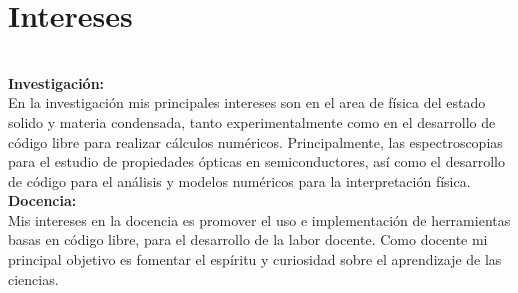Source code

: \documentclass[letterpaper]{twentysecondcv} %
\begin{document}
\section{Intereses}\\
\textbf{Investigaci\'on:}\\
En la investigación mis principales intereses son en el area de física del estado solido y materia condensada, tanto experimentalmente como en el desarrollo de código libre para realizar cálculos numéricos. Principalmente, las espectroscopias para el estudio de propiedades ópticas en semiconductores, así como el desarrollo de código para el análisis y modelos numéricos para la interpretación  física. \\

\textbf{Docencia:}\\
Mis intereses en la docencia es promover el uso e implementación de herramientas basas en código libre, para el desarrollo de la labor docente. Como docente mi principal objetivo es fomentar el espíritu y curiosidad sobre el aprendizaje de las ciencias. 
\end{document}
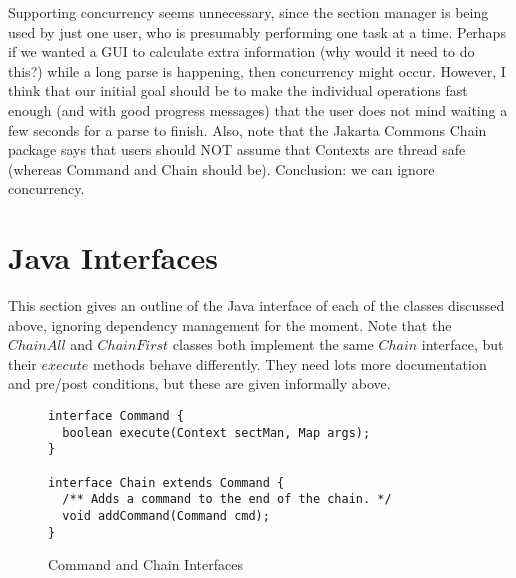 \documentclass{llncs} %
\begin{document}
\begin{description}
  Supporting concurrency seems unnecessary, since the section manager is
  being used by just one user, who is presumably performing one task at a
  time.  Perhaps if we wanted a GUI to calculate extra information (why
  would it need to do this?) while a long parse is happening, then
  concurrency might occur.  However, I think that our initial goal should
  be to make the individual operations fast enough (and with good progress
  messages) that the user does not mind waiting a few seconds for a parse
  to finish.  Also, note that the Jakarta Commons Chain package says
  that users should NOT assume that Contexts are thread safe (whereas
  Command and Chain should be).  Conclusion: we can ignore concurrency.
\end{description}


\section{Java Interfaces}

This section gives an outline of the Java interface of each of the classes
discussed above, ignoring dependency management for the moment.
Note that the $ChainAll$ and $ChainFirst$ classes both implement the
same $Chain$ interface, but their $execute$ methods behave differently.
They need lots more documentation and pre/post conditions, but these are
given informally above. 

\begin{figure}[htbp]
  \centering
\begin{small}
\begin{verbatim}
interface Command {
  boolean execute(Context sectMan, Map args);
}

interface Chain extends Command {
  /** Adds a command to the end of the chain. */
  void addCommand(Command cmd);
}
\end{verbatim}
\end{small}
  \caption{Command and Chain Interfaces}
  \label{fig:command}
\end{figure}
\end{document}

----

INSTRUCTIONS TO FOLLOW ::
Above are the records; copy exactly the lines from the one with "Supporting concurrency seems" through the final line.

RESPONSE ::
  Supporting concurrency seems unnecessary, since the section manager is
  being used by just one user, who is presumably performing one task at a
  time.  Perhaps if we wanted a GUI to calculate extra information (why
  would it need to do this?) while a long parse is happening, then
  concurrency might occur.  However, I think that our initial goal should
  be to make the individual operations fast enough (and with good progress
  messages) that the user does not mind waiting a few seconds for a parse
  to finish.  Also, note that the Jakarta Commons Chain package says
  that users should NOT assume that Contexts are thread safe (whereas
  Command and Chain should be).  Conclusion: we can ignore concurrency.
\end{description}


\section{Java Interfaces}

This section gives an outline of the Java interface of each of the classes
discussed above, ignoring dependency management for the moment.
Note that the $ChainAll$ and $ChainFirst$ classes both implement the
same $Chain$ interface, but their $execute$ methods behave differently.
They need lots more documentation and pre/post conditions, but these are
given informally above. 

\begin{figure}[htbp]
  \centering
\begin{small}
\begin{verbatim}
interface Command {
  boolean execute(Context sectMan, Map args);
}

interface Chain extends Command {
  /** Adds a command to the end of the chain. */
  void addCommand(Command cmd);
}
\end{verbatim}
\end{small}
  \caption{Command and Chain Interfaces}
  \label{fig:command}
\end{figure}
\end{document}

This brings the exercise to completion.